■ What the exercise asks:
Your output should be the exact lines from the start of the data through the line containing "- Create a private", with no pictures.

■ Excerpted data:
****************************************
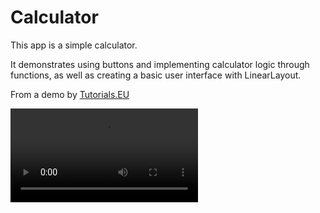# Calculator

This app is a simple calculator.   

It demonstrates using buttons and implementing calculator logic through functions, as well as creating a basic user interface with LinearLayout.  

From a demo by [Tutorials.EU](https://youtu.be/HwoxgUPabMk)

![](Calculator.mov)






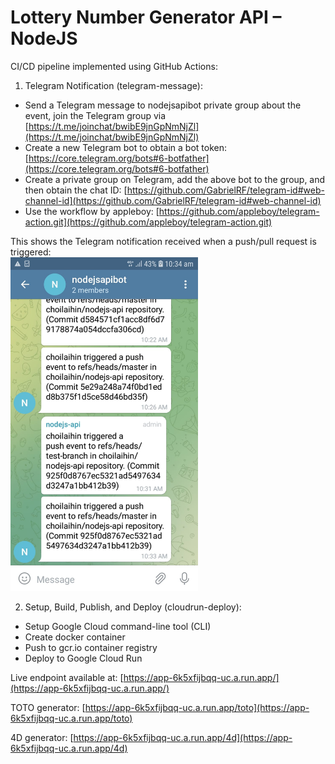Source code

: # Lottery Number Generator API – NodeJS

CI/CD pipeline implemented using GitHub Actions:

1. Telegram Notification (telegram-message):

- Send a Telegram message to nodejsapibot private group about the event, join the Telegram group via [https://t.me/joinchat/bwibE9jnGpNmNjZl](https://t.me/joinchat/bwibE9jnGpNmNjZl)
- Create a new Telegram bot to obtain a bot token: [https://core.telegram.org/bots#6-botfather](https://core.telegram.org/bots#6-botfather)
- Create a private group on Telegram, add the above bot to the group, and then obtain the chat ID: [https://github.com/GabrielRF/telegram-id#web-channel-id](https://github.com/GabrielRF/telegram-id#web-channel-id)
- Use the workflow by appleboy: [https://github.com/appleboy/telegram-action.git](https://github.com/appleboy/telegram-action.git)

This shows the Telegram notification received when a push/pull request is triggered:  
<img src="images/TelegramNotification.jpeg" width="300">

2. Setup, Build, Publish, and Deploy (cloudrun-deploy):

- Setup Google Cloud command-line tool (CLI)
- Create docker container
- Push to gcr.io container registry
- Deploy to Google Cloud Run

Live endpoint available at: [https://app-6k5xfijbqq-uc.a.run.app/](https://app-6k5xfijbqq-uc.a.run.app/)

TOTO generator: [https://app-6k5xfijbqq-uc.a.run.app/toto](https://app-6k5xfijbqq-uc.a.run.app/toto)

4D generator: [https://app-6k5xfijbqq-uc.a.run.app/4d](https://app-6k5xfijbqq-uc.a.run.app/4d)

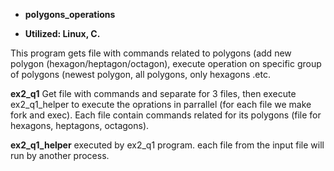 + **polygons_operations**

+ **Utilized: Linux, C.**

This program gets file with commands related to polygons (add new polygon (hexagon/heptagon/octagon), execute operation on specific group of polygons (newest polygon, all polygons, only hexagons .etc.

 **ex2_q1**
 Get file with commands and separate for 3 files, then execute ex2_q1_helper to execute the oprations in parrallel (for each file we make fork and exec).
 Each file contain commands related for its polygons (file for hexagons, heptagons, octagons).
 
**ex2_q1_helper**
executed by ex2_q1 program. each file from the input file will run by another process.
****************************************
■ Output for this exercise:
# Calculator

This app is a simple calculator.   

It demonstrates using buttons and implementing calculator logic through functions, as well as creating a basic user interface with LinearLayout.  

From a demo by [Tutorials.EU](https://youtu.be/HwoxgUPabMk)

![](Calculator.mov)






Source code

: # Lottery Number Generator API – NodeJS

CI/CD pipeline implemented using GitHub Actions:

1. Telegram Notification (telegram-message):

- Send a Telegram message to nodejsapibot private group about the event, join the Telegram group via [https://t.me/joinchat/bwibE9jnGpNmNjZl](https://t.me/joinchat/bwibE9jnGpNmNjZl)
- Create a new Telegram bot to obtain a bot token: [https://core.telegram.org/bots#6-botfather](https://core.telegram.org/bots#6-botfather)
- Create a private group on Telegram, add the above bot to the group, and then obtain the chat ID: [https://github.com/GabrielRF/telegram-id#web-channel-id](https://github.com/GabrielRF/telegram-id#web-channel-id)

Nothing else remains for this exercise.